Á vista dos fenômenos, todos convergentes para a sustentação e demonstração da hipótese espírita, os ilustrados dignitários dos diferentes credos ou se calam ou recorrem às mais absurdas, injustificáveis e improváveis teorias. O que está claro diante dos olhos é o que eles não veem. Agora o contrário: a existência do inferno, do diabo, de três pessoas numa só, sendo Deus, ao mesmo tempo, o Filho e o Espirito Santo, isto não lhes causa dúvidas.
Não importa que um Espírito se apresente, se identifique por todos os processos conhecidos na Terra, que diga o que ninguém sabe, que prove a sua qualidade de Espírito, com os meios de prova que se requerem nas demonstrações terrenas. Não importa isto: tudo passa à conta do diabo.
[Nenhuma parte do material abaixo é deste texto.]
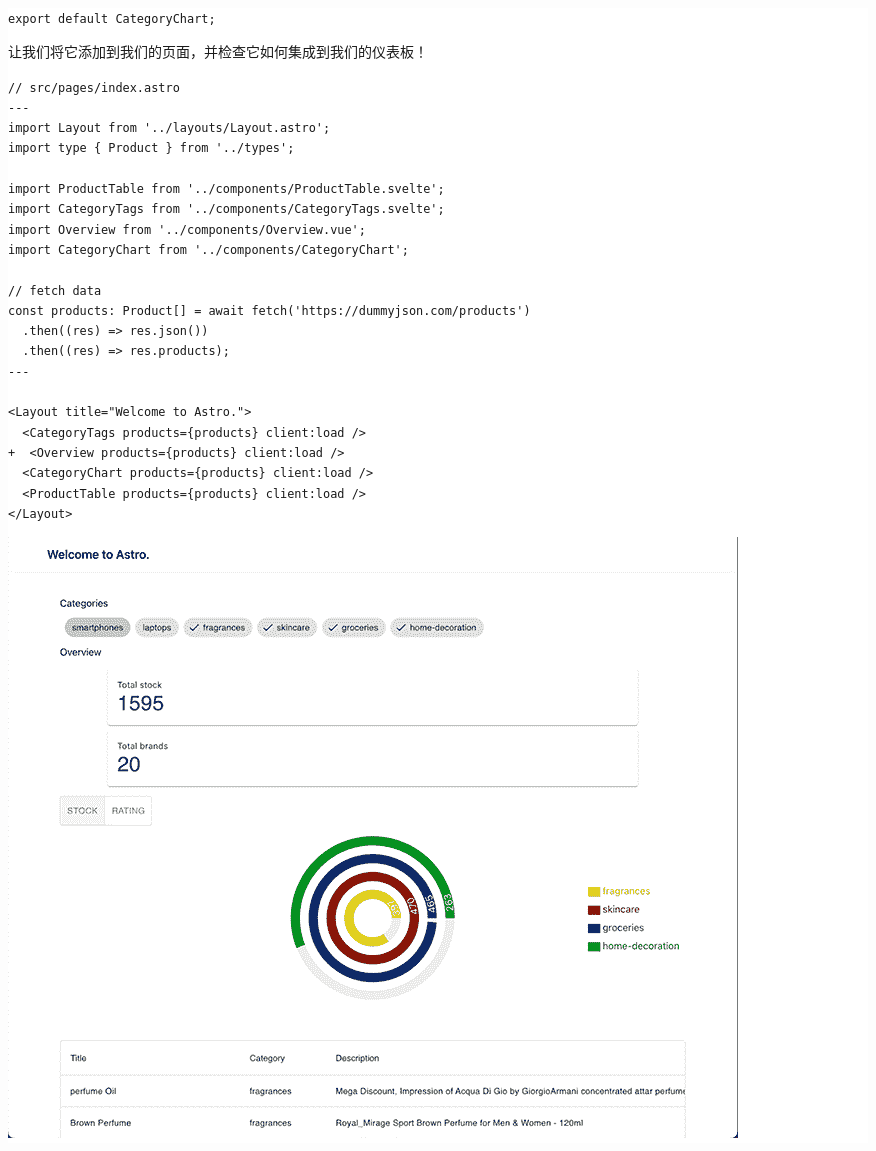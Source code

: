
 ```
export default CategoryChart;

```

让我们将它添加到我们的页面，并检查它如何集成到我们的仪表板！

```
// src/pages/index.astro
---
import Layout from '../layouts/Layout.astro';
import type { Product } from '../types';

import ProductTable from '../components/ProductTable.svelte';
import CategoryTags from '../components/CategoryTags.svelte';
import Overview from '../components/Overview.vue';
import CategoryChart from '../components/CategoryChart';

// fetch data
const products: Product[] = await fetch('https://dummyjson.com/products')
  .then((res) => res.json())
  .then((res) => res.products);
---

<Layout title="Welcome to Astro.">
  <CategoryTags products={products} client:load />
+  <Overview products={products} client:load />
  <CategoryChart products={products} client:load />
  <ProductTable products={products} client:load />
</Layout>

```

![Stock and rating are now visible for each category](img/0331a618a61635c1fe08cdf62b245916.png)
E devemos acreditar que os acontecimentos não se podem dar por outra forma, nem de outro jeito. Como elemento probante, o mais que se nos fornecem são textos bíblicos, elásticos, refutáveis, inverificáveis. Em matéria de prova devemo-nos todos contentar com isso.
Os representantes da ciência substituem, nos seus argumentos, a palavra diabo pela de subconsciente e dão como resolvido o problema.
É com esse material que uns e outros, ora com alguma ênfase, ora com muito humor, se julgam com o direito, senão com o dever, de se oporem à tese espírita, e então afirmam, asseguram, atestam de modo categórico, que ela está absolutamente, irrefragavelmente perdida!…
Diante de Pedro III não saberíamos como se iam haver os respeitáveis ministros da palavra, os dignos representantes de Deus ou de Minerva, para justificar a freima com que apresentam o seu julgamento.
Muito difícil será conseguir de nossos antagonistas que sobreponham, nos seus estudos, o amor da verdade ao dos princípios que defendem. Acreditamos, porém, nos processos da evolução, e esperamos poder ver, um dia, nesta ou em futuras encarnações, os esforçados antagonistas de agora, empregando as suas energias em defender as ora incriminadas doutrinas, com a mesma sinceridade que puseram em combatê-las.
(À margem do Espiritismo, Carlos Imbassahy)
É com não pouca honra e gratificação que ao lado de nosso apagado nome tomamos emprestado as palavras opulentas desse obreiro infatigável, polemista modelar, escritor claro e persuasivo, que soube, com irrefragável lógica, delineada com precisão e clareza inexcedíveis, rebater à pertinácia de críticas e condenações, carentes de lógica e reveladoras de precário raciocínio e assim demonstrar a inanidade absoluta de todas as críticas e ataques de que há sido alvo a Doutrina dos Espíritos. O que nos deixa por legado uma tarefa imensamente facilitada de responder aos nossos críticos, cujos argumentos, tirantes a forma e a ordem em que se alinham, são sempre os mesmos.
Por isso este site é dedicado a todos aqueles que abrigam o espirito investigador e empreendedor em seu imo, fazendo da dúvida racional e do questionamento incessante o trampolim necessário para a construção de suas próprias opiniões e filosofias de vida.